Saber como calcular a volatilidade cambial é a diferença entre uma aplicação multimoeda que absorve em silêncio uma variação de 2% da noite para o dia e outra que te acorda com um alerta às 3 da manhã. A volatilidade é o número que diz o quanto uma taxa de câmbio tende a se mover — e quase toda decisão prática em um sistema que lida com câmbio depende dela: por quanto tempo uma cotação continua válida, qual folga adicionar a um preço, quando fazer hedge e quando disparar um alerta.
O incômodo é que a maioria dos tutoriais sobre cálculo de volatilidade foi escrita para ações. Eles pressupõem um preço de fechamento diário, um ano de 252 pregões e uma única cotação sem ambiguidade. O mercado de câmbio não tem nada disso. Ele negocia 24 horas por dia, cinco dias por semana, em um mercado de balcão descentralizado sem fechamento oficial, e o "preço" de EUR/USD depende da direção em que você cotar o par.
Este guia percorre a matemática de verdade, as armadilhas específicas do câmbio e código funcional em Python e JavaScript que calcula a volatilidade realizada a partir de dados históricos de taxas de câmbio.
Por que a volatilidade cambial importa agora
Setembro de 2026 é um momento incomumente bom para pensar em volatilidade, porque o mercado passou quase todo o ano em um regime suspeitosamente calmo — e então deixou de ser calmo por um instante.
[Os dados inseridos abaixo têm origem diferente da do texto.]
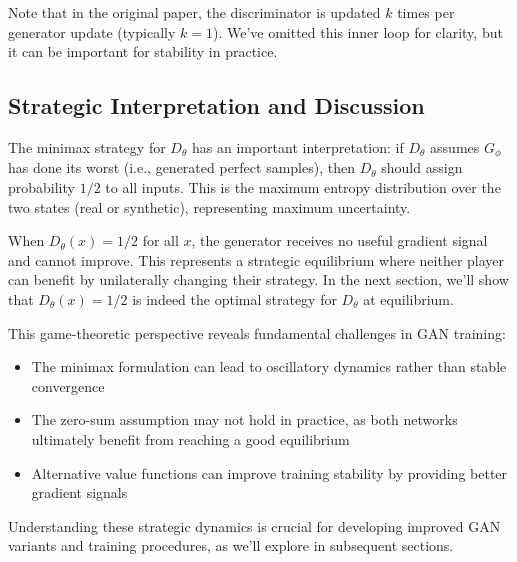 Note that in the original paper, the discriminator is updated $k$ times per generator update (typically $k=1$). We've omitted this inner loop for clarity, but it can be important for stability in practice.

\subsection{Strategic Interpretation and Discussion}

The minimax strategy for $D_\theta$ has an important interpretation: if $D_\theta$ assumes $G_\phi$ has done its worst (i.e., generated perfect samples), then $D_\theta$ should assign probability $1/2$ to all inputs. This is the maximum entropy distribution over the two states (real or synthetic), representing maximum uncertainty.

When $D_\theta(x) = 1/2$ for all $x$, the generator receives no useful gradient signal and cannot improve. This represents a strategic equilibrium where neither player can benefit by unilaterally changing their strategy. In the next section, we'll show that $D_\theta(x) = 1/2$ is indeed the optimal strategy for $D_\theta$ at equilibrium.

This game-theoretic perspective reveals fundamental challenges in GAN training:
\begin{itemize}
  \item The minimax formulation can lead to oscillatory dynamics rather than stable convergence
  \item The zero-sum assumption may not hold in practice, as both networks ultimately benefit from reaching a good equilibrium
  \item Alternative value functions can improve training stability by providing better gradient signals
\end{itemize}

Understanding these strategic dynamics is crucial for developing improved GAN variants and training procedures, as we'll explore in subsequent sections.

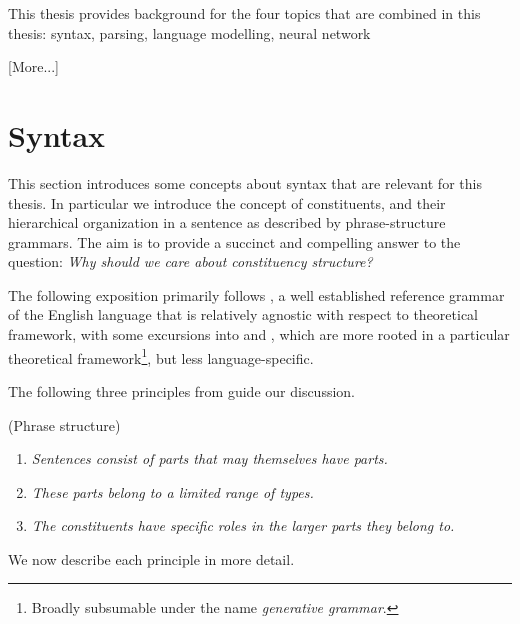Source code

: % 

This thesis provides background for the four topics that are combined in this thesis: syntax, parsing, language modelling, neural network

[More...]

\section{Syntax}
This section introduces some concepts about syntax that are relevant for this thesis. In particular we introduce the concept of constituents, and their hierarchical organization in a sentence as described by phrase-structure grammars. The aim is to provide a succinct and compelling answer to the question: \textit{Why should we care about constituency structure?}

The following exposition primarily follows \citet{huddleston2002grammar}, a well established reference grammar of the English language that is relatively agnostic with respect to theoretical framework, with some excursions into \citet{carnie2010constituent} and \citet{everaert2015structures}, which are more rooted in a particular theoretical framework\footnote{Broadly subsumable under the name \textit{generative grammar}.}, but less language-specific.

The following three principles from \citet{huddleston2002grammar} guide our discussion.
\begin{definition}{(Phrase structure) }
  \begin{enumerate}
    \item \textit{Sentences consist of parts that may themselves have parts.}
    \item \textit{These parts belong to a limited range of types.}
    \item \textit{The constituents have specific roles in the larger parts they belong to.}
  \end{enumerate}
\end{definition}
We now describe each principle in more detail.

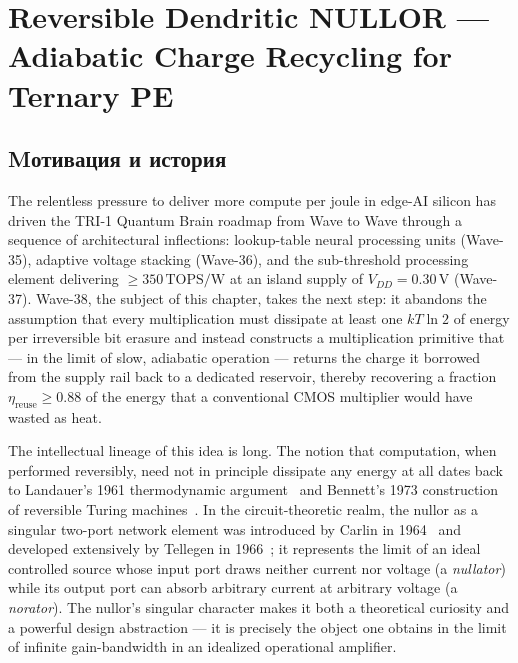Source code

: 
\chapter{Reversible Dendritic NULLOR --- Adiabatic Charge Recycling for Ternary PE}
\label{ch:nullor}

\section{Mотивация и история}
\label{sec:nullor_motivation}

The relentless pressure to deliver more compute per joule in edge-AI silicon has driven
the TRI-1 Quantum Brain roadmap from Wave to Wave through a sequence of architectural
inflections: lookup-table neural processing units (Wave-35), adaptive voltage stacking
(Wave-36), and the sub-threshold processing element delivering $\geq 350\,\text{TOPS/W}$
at an island supply of $V_{DD}=0.30\,\text{V}$ (Wave-37).  Wave-38, the subject of this
chapter, takes the next step: it abandons the assumption that every multiplication must
dissipate at least one $kT\ln 2$ of energy per irreversible bit erasure and instead
constructs a multiplication primitive that --- in the limit of slow, adiabatic operation
--- returns the charge it borrowed from the supply rail back to a dedicated reservoir,
thereby recovering a fraction $\eta_{\text{reuse}} \geq 0.88$ of the energy that a
conventional CMOS multiplier would have wasted as heat.

The intellectual lineage of this idea is long.  The notion that computation, when
performed reversibly, need not in principle dissipate any energy at all dates back to
Landauer's 1961 thermodynamic argument~\cite{landauer1961irreversibility} and Bennett's
1973 construction of reversible Turing machines~\cite{bennett1973logical}.  In the
circuit-theoretic realm, the nullor as a singular two-port network element was
introduced by Carlin in 1964~\cite{carlin1964singular} and developed extensively by
Tellegen in 1966~\cite{tellegen1966nullor}; it represents the limit of an ideal
controlled source whose input port draws neither current nor voltage (a \emph{nullator})
while its output port can absorb arbitrary current at arbitrary voltage (a
\emph{norator}).  The nullor's singular character makes it both a theoretical curiosity
and a powerful design abstraction --- it is precisely the object one obtains in the
limit of infinite gain-bandwidth in an idealized operational amplifier.

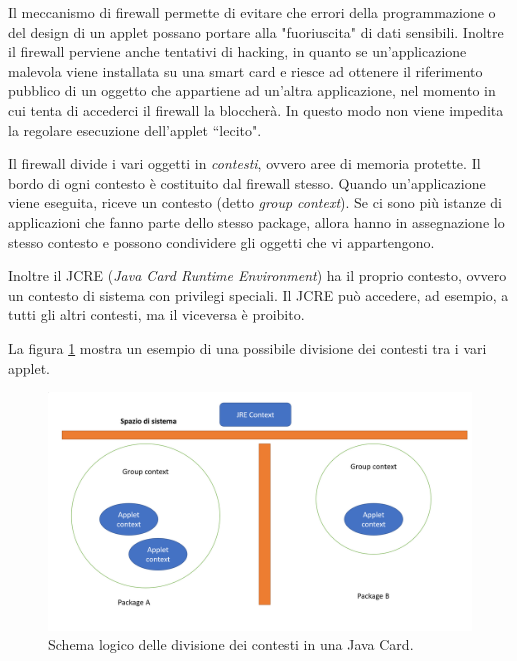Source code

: Il meccanismo di firewall permette di evitare che errori della programmazione o del design di un applet possano portare alla "fuoriuscita" di dati sensibili. Inoltre il firewall perviene anche tentativi di hacking, in quanto se un'applicazione malevola viene installata su una smart card e riesce ad ottenere il riferimento pubblico di un oggetto che appartiene ad un'altra applicazione, nel momento in cui tenta di accederci il firewall la bloccherà. In questo modo non viene impedita la regolare esecuzione dell'applet ``lecito".

Il firewall divide i vari oggetti in \textit{contesti}, ovvero aree di memoria protette. Il bordo di ogni contesto è costituito dal firewall stesso. Quando un'applicazione viene eseguita, riceve un contesto (detto \textit{group context}). Se ci sono più istanze di applicazioni che fanno parte dello stesso package, allora hanno in assegnazione lo stesso contesto e possono condividere gli oggetti che vi appartengono.

Inoltre il JCRE (\textit{Java Card Runtime Environment}) ha il proprio contesto, ovvero un contesto di sistema con privilegi speciali. Il JCRE può accedere, ad esempio, a tutti gli altri contesti, ma il viceversa è proibito.

La figura \ref{fig:context} mostra un esempio di una possibile divisione dei contesti tra i vari applet.
\cite{applet_firewall}

\begin{figure}[h!]
  \centering
  \includegraphics[width=400pt]{pictures/context.png}
  \caption{Schema logico delle divisione dei contesti in una Java Card.}
  \label{fig:context}
\end{figure}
Ao longo do verão, as moedas emergentes ficaram menos voláteis do que as do G7 por perto de 200 pregões consecutivos, uma sequência que, segundo a Bloomberg, seria a mais longa desde 2000 se fosse mantida. As operações de carry trade financiadas em dólar emendaram a melhor sequência desde 2008, e uma cesta popular financiada em euro de real brasileiro, peso colombiano e lira turca foi reportada em alta de cerca de 19% no ano — o melhor desempenho acumulado desde 2005. Estratégias de carry só funcionam em mercados calmos, então o desempenho delas é, por si só, um sinal de volatilidade.
Depois, no início de setembro, o iene saltou mais de 2% contra o dólar em um único pregão até tocar 155,28, seu nível mais forte desde o começo de agosto, com os operadores se posicionando para uma nova intervenção do Ministério das Finanças do Japão. Isso veio depois de uma intervenção conjunta de EUA e Japão em 31 de julho e de um recorde de 11,73 trilhões de ienes (cerca de US$ 73 bilhões) em intervenções do MOF entre abril e maio, após USD/JPY romper 160.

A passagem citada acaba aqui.